On warming up a MySQL 5.6 server

In the past…

One of the typical problems you have when restarting mysqld is that the InnoDB buffer pool (buffer pool from now on) is empty and consequently access to the database requires reading directly from disk. Performance suffers dramatically as a consequence.

So the common solution is to artificially warm upthe server by doing queries which will fill the buffer pool. Typical solutions might be to do: SELECT COUNT(*) FROM some_table FORCE INDEX (PRIMARY) LIMIT ... on a number of tables to fill up the pool on startup. Fitting this into the standard mysql init start script is somewhat tricky as no hooks are provided for this sort of post-start action. (It would be nice to have this for other tasks too.)

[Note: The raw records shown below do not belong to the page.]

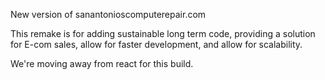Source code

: New version of sanantonioscomputerepair.com

This remake is for adding sustainable long term code,
providing a solution for E-com sales,
allow for faster development, and
allow for scalability.

We're moving away from react for this build.
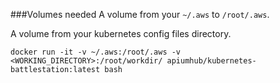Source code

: ###Volumes needed
A volume from your `~/.aws` to `/root/.aws`.

A volume from your kubernetes config files directory.

`docker run -it -v ~/.aws:/root/.aws -v <WORKING_DIRECTORY>:/root/workdir/ apiumhub/kubernetes-battlestation:latest bash`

Of course choosing the right parameters here can be tricky as workload changes over time, and as the ratio of the size of the database to the size of the buffer pool increases, you need to be more selective in what you load in.  This is a tricky problem to solve well and solve generically, I am sure you’ll agree.

Then MySQL 5.6 comes to the rescue (almost)

So I was pleased to hear that MySQL 5.6 had a new feature to take the problem away.  When shutting down mysqld, it can be configured to save the list of pages in the buffer pool, and on startup you can use this list to populate the empty buffer pool, hence putting you in the same warm state you were in before.  See: http://dev.mysql.com/doc/refman/5.6/en/innodb-performance.html.
Good news, but…
As the systems I manage have got busier and technology has advanced, so has the size of the memory in my servers. Some servers I manage now have 192 GB of ram and we have tried set ups with even more memory.  The innodb buffer pool size is likely to be around 90% of that size.  So loading in 160 GB of data from hard disk, even if read 100% sequentially, is going to take some time, so doing this as efficiently as possible is essential.   Yet, perhaps loading in the full pool is not really necessary. Experimentation, depending on the different set ups I use, indicates that mysqld performs sufficiently well even if if buffer pool is only 25% full.  After that natural usage will pull in missing data and gradually performance will improve to expected levels.
The first systems I started using MySQL 5.6 on needed fast disks so were configured with SSDs. Here the absolute need for a warm up script was less important as SSDs are so much faster anyway, so it is only now that I have paid more attention to this new feature and see some potential weaknesses in its implementation. Having said that it’s a good first step, and for many people may be just what they need if they enable it.
Below are some suggestions for improvement, but they will probably have to wait for 5.7 as new features should not really go into the current GA release.
  • Optionally time-limit this warm up process, stopping when the time limit has exceeded
  • Optionally limit the number of pages loaded in, probably to a percentage of the current pool size. The pages loaded in however, should be in MRU first as these are the hotest and most needed pages.  Ensure the load sorts the page list to ensure that I/O is as sequential and fast as possible.
  • Optionally define the number of concurrent threads that can be doing warmup I/O. My experience is that depending on the underlying disk subsystem running several parallel warmup threads may reduce the warmup time considerably. I think the current implementation in 5.6 only uses a single thread to load in pages.
  • Stop warming up once the buffer pool is full. Other normal database activity on the server may trigger data being loaded into the buffer pool so it may fill up before the warmup process finishes. So if buffer pool page eviction starts there’s no point continuing the warmup process.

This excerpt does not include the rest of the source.